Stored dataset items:
....
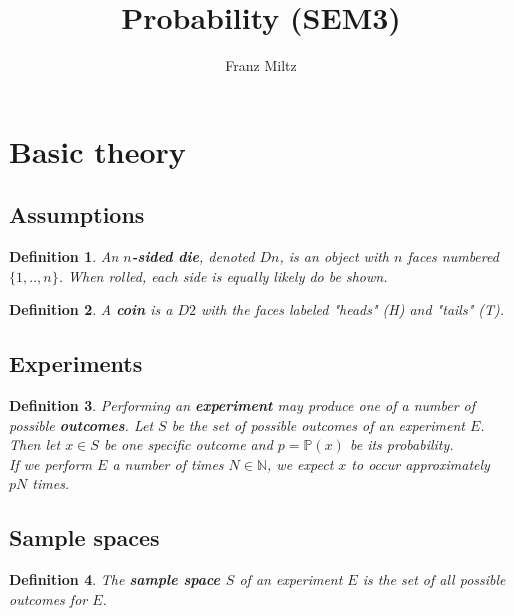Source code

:\documentclass{article}
\theoremstyle{sltheorem}
\newtheorem{definition}{Definition}[section]
\newcommand{\N}{\mathbb{N}}
\renewcommand{\P}{\mathbb{P}}
\newcommand*\B[1]{\textbf{#1}}
\begin{document}
\title{Probability (SEM3)}
\author{Franz Miltz}
\maketitle
\tableofcontents
\pagebreak
\section{Basic theory}
\subsection{Assumptions}
\begin{definition}
    An \B{$n$-sided die}, denoted $Dn$, is an object with $n$ faces numbered $\{1,..,n\}$.
    When rolled, each side is equally likely do be shown.
\end{definition}
\begin{definition}
    A \B{coin} is a $D2$ with the faces labeled "heads" (H) and "tails" (T).
\end{definition}
\subsection{Experiments}
\begin{definition}
    Performing an \B{experiment} may produce one of a number of possible \B{outcomes}.
    Let $S$ be the set of possible outcomes of an experiment $E$. Then let $x\in S$ be one specific outcome and
    $p=\P(x)$ be its probability.\\
    If we perform $E$ a number of times $N\in\N$, we expect $x$ to occur approximately $pN$ times.
\end{definition}
\subsection{Sample spaces}
\begin{definition}
    The \textbf{sample space $S$} of an experiment $E$ is the set of all possible outcomes for $E$.
\end{definition}
\end{document}

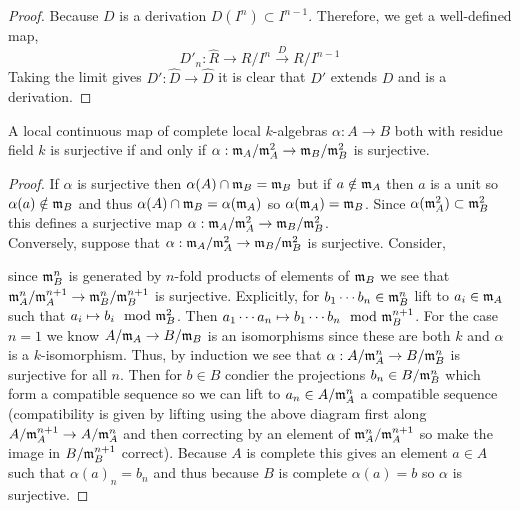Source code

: \documentclass[12pt]{article}
\begin{document}
\begin{proof}
Because $D$ is a derivation $D(I^n) \subset I^{n-1}$. Therefore, we get a well-defined map,
\[ D'_n : \widehat{R} \to R / I^n \xrightarrow{D} R / I^{n-1} \]
Taking the limit gives $D' : \widehat{D} \to \widehat{D}$ it is clear that $D'$ extends $D$ and is a derivation.  
\end{proof}

\begin{lemma}
A local continuous map of complete local $k$-algebras $\alpha : A \to B$ both with residue field $k$ is surjective if and only if $\alpha : \mathfrak{m}_A/\mathfrak{m}_A^2 \to \mathfrak{m}_B / \mathfrak{m}_B^2$ is surjective.
\end{lemma}

\begin{proof}
If $\alpha$ is surjective then $\alpha(A) \cap \mathfrak{m}_B = \mathfrak{m}_B$ but if $a \notin \mathfrak{m}_A$ then $a$ is a unit so $\alpha(a) \notin \mathfrak{m}_B$ and thus $\alpha(A) \cap \mathfrak{m}_B = \alpha(\mathfrak{m}_A)$ so $\alpha(\mathfrak{m}_A) = \mathfrak{m}_B$. Since $\alpha(\mathfrak{m}_A^2) \subset \mathfrak{m}_B^2$ this defines a surjective map $\alpha : \mathfrak{m}_A / \mathfrak{m}_A^2 \to \mathfrak{m}_B / \mathfrak{m}_B^2$.
\bigskip\\
Conversely, suppose that $\alpha : \mathfrak{m}_A / \mathfrak{m}_A^2 \to \mathfrak{m}_B / \mathfrak{m}_B^2$ is surjective. Consider,
\begin{center}
\end{center}
since $\mathfrak{m}_B^n$ is generated by $n$-fold products of elements of $\mathfrak{m}_B$ we see that $\mathfrak{m}_A^n / \mathfrak{m}_A^{n+1} \to \mathfrak{m}_B^n/\mathfrak{m}_B^{n+1}$ is surjective. Explicitly, for $b_1 \cdots b_n \in \mathfrak{m}_B^n$ lift to $a_i \in \mathfrak{m}_A$ such that $a_i \mapsto b_i \mod {\mathfrak{m}}_B^2$. Then $a_1 \cdots a_n \mapsto b_1 \cdots b_n \mod {\mathfrak{m}}_{B}^{n+1}$. For the case $n = 1$ we  know $A / \mathfrak{m}_A \to B / \mathfrak{m}_B$ is an isomorphisms since these are both $k$ and $\alpha$ is a $k$-isomorphism. Thus, by induction we see that $\alpha : A / \mathfrak{m}_A^n \to B / \mathfrak{m}_B^n$ is surjective for all $n$. Then for $b \in B$ condier the projections $b_n \in B / \mathfrak{m}_B^n$ which form a compatible sequence so we can lift to $a_n \in A / \mathfrak{m}_A^n$ a compatible sequence (compatibility is given by lifting using the above diagram first along $A / \mathfrak{m}_A^{n+1} \to A / \mathfrak{m}_A^n$ and then correcting by an element of $\mathfrak{m}_A^n / \mathfrak{m}_A^{n+1}$ so make the image in $B / \mathfrak{m}_B^{n+1}$ correct). Because $A$ is complete this gives an element $a \in A$ such that $\alpha(a)_n = b_n$ and thus because $B$ is complete $\alpha(a) = b$ so $\alpha$ is surjective.
\end{proof}
\end{document}
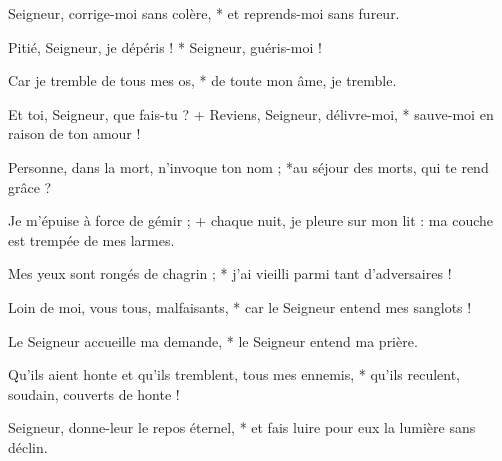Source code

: \item Seigneur, corrige-moi sans colère, * et reprends-moi sans fureur.

\item Pitié, Seigneur, je dépéris ! * Seigneur, guéris-moi !

\item Car je tremble de tous mes os, * de toute mon âme, je tremble.

\item Et toi, Seigneur, que fais-tu ? + Reviens, Seigneur, délivre-moi, * sauve-moi en raison de ton amour !

\item Personne, dans la mort, n'invoque ton nom ; *au séjour des morts, qui te rend grâce ?

\item Je m'épuise à force de gémir ; + chaque nuit, je pleure sur mon lit : ma couche est trempée de mes larmes.

\item Mes yeux sont rongés de chagrin ; * j'ai vieilli parmi tant d'adversaires !

\item Loin de moi, vous tous, malfaisants, * car le Seigneur entend mes sanglots !

\item Le Seigneur accueille ma demande, * le Seigneur entend ma prière.

\item Qu'ils aient honte et qu'ils tremblent, tous mes ennemis, * qu'ils reculent, soudain, couverts de honte !

\item Seigneur, donne-leur le repos éternel, * et fais luire pour eux la lumière sans déclin.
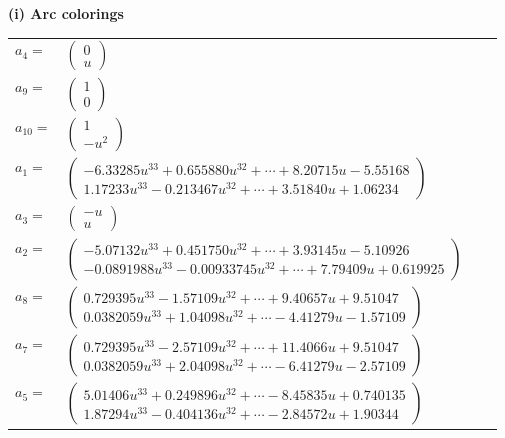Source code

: \documentclass[1p]{elsarticle_modified}
\theoremstyle{definition}
\begin{document}
\flushleft \textbf{(i) Arc colorings}\\
\begin{tabular}{m{7pt} m{180pt} m{7pt} m{180pt} }
\flushright $a_{4}=$&$\begin{pmatrix}0\\u\end{pmatrix}$ \\
\flushright $a_{9}=$&$\begin{pmatrix}1\\0\end{pmatrix}$ \\
\flushright $a_{10}=$&$\begin{pmatrix}1\\- u^2\end{pmatrix}$ \\
\flushright $a_{1}=$&$\begin{pmatrix}-6.33285 u^{33}+0.655880 u^{32}+\cdots+8.20715 u-5.55168\\1.17233 u^{33}-0.213467 u^{32}+\cdots+3.51840 u+1.06234\end{pmatrix}$ \\
\flushright $a_{3}=$&$\begin{pmatrix}- u\\u\end{pmatrix}$ \\
\flushright $a_{2}=$&$\begin{pmatrix}-5.07132 u^{33}+0.451750 u^{32}+\cdots+3.93145 u-5.10926\\-0.0891988 u^{33}-0.00933745 u^{32}+\cdots+7.79409 u+0.619925\end{pmatrix}$ \\
\flushright $a_{8}=$&$\begin{pmatrix}0.729395 u^{33}-1.57109 u^{32}+\cdots+9.40657 u+9.51047\\0.0382059 u^{33}+1.04098 u^{32}+\cdots-4.41279 u-1.57109\end{pmatrix}$ \\
\flushright $a_{7}=$&$\begin{pmatrix}0.729395 u^{33}-2.57109 u^{32}+\cdots+11.4066 u+9.51047\\0.0382059 u^{33}+2.04098 u^{32}+\cdots-6.41279 u-2.57109\end{pmatrix}$ \\
\flushright $a_{5}=$&$\begin{pmatrix}5.01406 u^{33}+0.249896 u^{32}+\cdots-8.45835 u+0.740135\\1.87294 u^{33}-0.404136 u^{32}+\cdots-2.84572 u+1.90344\end{pmatrix}$ \\

\end{tabular}
\end{document}
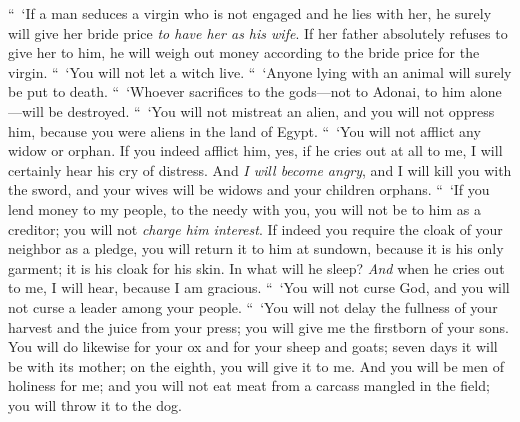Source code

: \begin{biblechapter}
 “ ‘If a man seduces a virgin who is not engaged and he lies with her, he surely will give her bride price \textit{to have her as his wife}.
\verse If her father absolutely refuses to give her to him, he will weigh out money according to the bride price for the virgin.
\verse “ ‘You will not let a witch live.
\verse “ ‘Anyone lying with an animal will surely be put to death.
\verse “ ‘Whoever sacrifices to the gods—not to Adonai, to him alone—will be destroyed.
 “ ‘You will not mistreat an alien, and you will not oppress him, because you were aliens in the land of Egypt.
\verse “ ‘You will not afflict any widow or orphan.
\verse If you indeed afflict him, yes, if he cries out at all to me, I will certainly hear his cry of distress.
\verse And \textit{I will become angry}, and I will kill you with the sword, and your wives will be widows and your children orphans.
\verse “ ‘If you lend money to my people, to the needy with you, you will not be to him as a creditor; you will not \textit{charge him interest}.
\verse If indeed you require the cloak of your neighbor as a pledge, you will return it to him at sundown,
\verse because it is his only garment; it is his cloak for his skin. In what will he sleep? \textit{And} when he cries out to me, I will hear, because I am gracious.
 “ ‘You will not curse God, and you will not curse a leader among your people.
\verse “ ‘You will not delay the fullness of your harvest and the juice from your press; you will give me the firstborn of your sons.
\verse You will do likewise for your ox and for your sheep and goats; seven days it will be with its mother; on the eighth, you will give it to me.
\verse And you will be men of holiness for me; and you will not eat meat from a carcass mangled in the field; you will throw it to the dog.
\end{biblechapter}

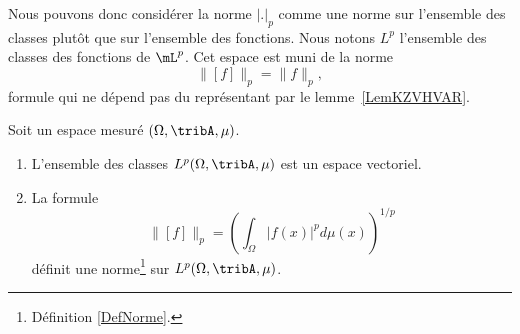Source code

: Nous pouvons donc considérer la norme \( | . |_p\) comme une norme sur l'ensemble des classes plutôt que sur l'ensemble des fonctions. Nous notons \( L^p\) l'ensemble des classes des fonctions de \(\mL^p\). Cet espace est muni de la norme
\begin{equation}
	\| [f] \|_p=\| f \|_p,
\end{equation}
formule qui ne dépend pas du représentant par le lemme~\ref{LemKZVHVAR}.

\begin{proposition}     \label{PROPooTYCYooAKJWOX}
	Soit un espace mesuré \( (\Omega,\tribA,\mu)\).
	\begin{enumerate}
		\item
		      L'ensemble des classes \( L^p(\Omega,\tribA,\mu)\) est un espace vectoriel.
		\item
		      La formule
		      \begin{equation}
			      \| [f] \|_p=\left( \int_{\Omega}| f(x) |^pd\mu(x) \right)^{1/p}
		      \end{equation}
		      définit une norme\footnote{Définition \ref{DefNorme}.} sur \( L^p(\Omega,\tribA,\mu)\).
	\end{enumerate}
\end{proposition}


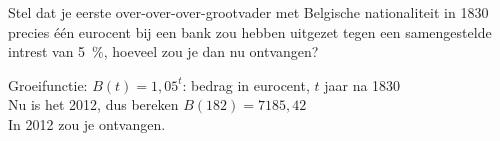 \begin{oef}
Stel dat je eerste over-over-over-grootvader met Belgische nationaliteit in 1830 precies \'e\'en eurocent bij een
bank zou hebben uitgezet tegen een samengestelde intrest van \SI{5}{\percent}, hoeveel zou je dan nu ontvangen?
\begin{opl}
Groeifunctie: $B(t)=1,05^t$: bedrag in eurocent, $t$ jaar na 1830\\
Nu is het 2012, dus bereken $B(182)=7185,42$\\
In 2012 zou je  ontvangen.
\end{opl}  
\end{oef}


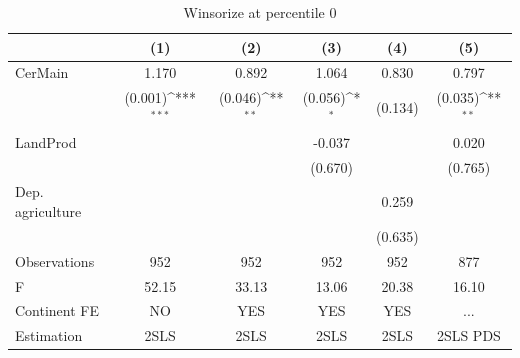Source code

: \documentclass[12pt,a4paper]{article}
\begin{document}
\begin{table}[htbp]\centering
\def\sym#1{\ifmmode^{#1}\else\(^{#1}\)\fi}
\caption{Winsorize at percentile 0}
\begin{tabular}{l*{5}{c}}
\hline\hline
                &\multicolumn{1}{c}{(1)}         &\multicolumn{1}{c}{(2)}         &\multicolumn{1}{c}{(3)}         &\multicolumn{1}{c}{(4)}         &\multicolumn{1}{c}{(5)}         \\
\hline
CerMain         &    1.170         &    0.892         &    1.064         &    0.830         &    0.797         \\
                &  (0.001)\sym{***}&  (0.046)\sym{**} &  (0.056)\sym{*}  &  (0.134)         &  (0.035)\sym{**} \\
LandProd        &                  &                  &   -0.037         &                  &    0.020         \\
                &                  &                  &  (0.670)         &                  &  (0.765)         \\
Dep. agriculture&                  &                  &                  &    0.259         &                  \\
                &                  &                  &                  &  (0.635)         &                  \\
\hline
Observations    &      952         &      952         &      952         &      952         &      877         \\
F               &    52.15         &    33.13         &    13.06         &    20.38         &    16.10         \\
Continent FE    &       NO         &      YES         &      YES         &      YES         &      ...         \\
Estimation      &     2SLS         &     2SLS         &     2SLS         &     2SLS         & 2SLS PDS         \\
\hline\hline
\end{tabular}
\end{table}
\end{document}
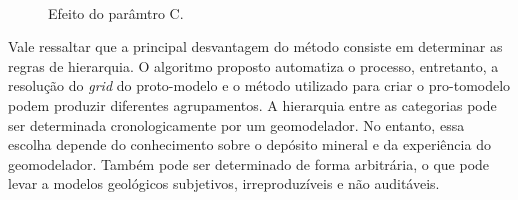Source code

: \begin{figure}[H]
    \caption{Efeito do parâmtro C.} \label{fig:sensitivity_c}
     \centering
     \hspace{1em}
      \\
\end{figure}

Vale ressaltar que a principal desvantagem do método consiste em determinar as regras de hierarquia. O algoritmo proposto automatiza o processo, entretanto, a resolução do \textit{grid} do proto-modelo e o método utilizado para criar o pro-tomodelo podem produzir diferentes agrupamentos. A hierarquia entre as categorias pode ser determinada cronologicamente por um geomodelador. No entanto, essa escolha depende do conhecimento sobre o depósito mineral e da experiência do geomodelador. Também pode ser determinado de forma arbitrária, o que pode levar a modelos geológicos subjetivos, irreproduzíveis e não auditáveis.

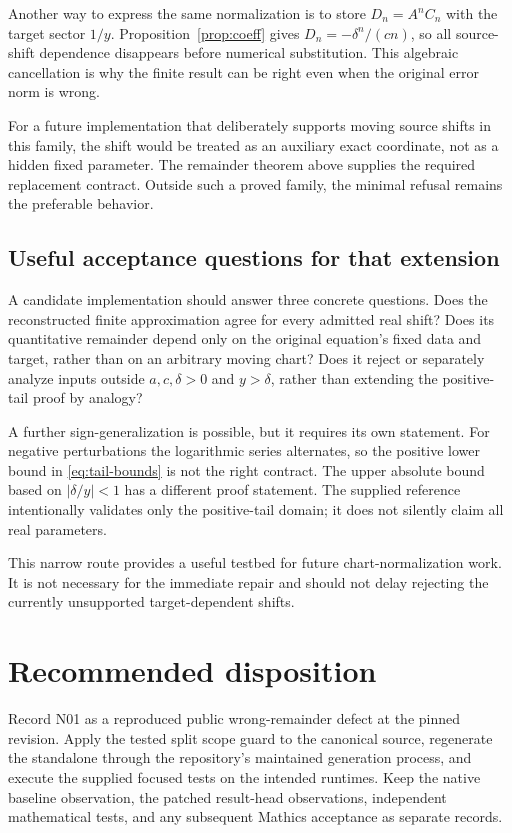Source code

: \documentclass[11pt,letterpaper]{article}
\begin{document}
Another way to express the same normalization is to store $D_n=A^n C_n$ with the target sector $1/y$. Proposition~\ref{prop:coeff} gives $D_n=-\delta^n/(cn)$, so all source-shift dependence disappears before numerical substitution. This algebraic cancellation is why the finite result can be right even when the original error norm is wrong.

For a future implementation that deliberately supports moving source shifts in this family, the shift would be treated as an auxiliary exact coordinate, not as a hidden fixed parameter. The remainder theorem above supplies the required replacement contract. Outside such a proved family, the minimal refusal remains the preferable behavior.

\subsection{Useful acceptance questions for that extension}
A candidate implementation should answer three concrete questions. Does the reconstructed finite approximation agree for every admitted real shift? Does its quantitative remainder depend only on the original equation's fixed data and target, rather than on an arbitrary moving chart? Does it reject or separately analyze inputs outside $a,c,\delta>0$ and $y>\delta$, rather than extending the positive-tail proof by analogy?

A further sign-generalization is possible, but it requires its own statement. For negative perturbations the logarithmic series alternates, so the positive lower bound in \eqref{eq:tail-bounds} is not the right contract. The upper absolute bound based on $|\delta/y|<1$ has a different proof statement. The supplied reference intentionally validates only the positive-tail domain; it does not silently claim all real parameters.

This narrow route provides a useful testbed for future chart-normalization work. It is not necessary for the immediate repair and should not delay rejecting the currently unsupported target-dependent shifts.

\section{Recommended disposition}
Record N01 as a reproduced public wrong-remainder defect at the pinned revision. Apply the tested split scope guard to the canonical source, regenerate the standalone through the repository's maintained generation process, and execute the supplied focused tests on the intended runtimes. Keep the native baseline observation, the patched result-head observations, independent mathematical tests, and any subsequent Mathics acceptance as separate records.
\end{document}
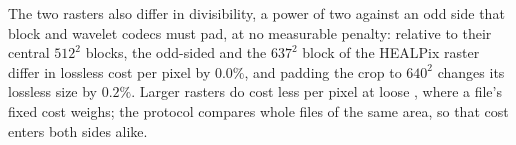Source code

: The two rasters also differ in divisibility, a power of two against an
odd side that block and wavelet codecs must pad, at no measurable
penalty: relative to their central $512^2$ blocks, the odd-sided
 and the $637^2$ block of the HEALPix raster differ in
lossless cost per pixel by $0.0\%$, and padding the crop to $640^2$
changes its lossless size by $0.2\%$. Larger rasters do cost less per
pixel at loose , where a file's fixed cost weighs; the
protocol compares whole files of the same area, so that cost enters
both sides alike.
....
**WHAT IS BEING ASKED**
Your answer should be only a number: how many lines in the records hold the word "widehat".

**EXERCISE RESPONSE**
2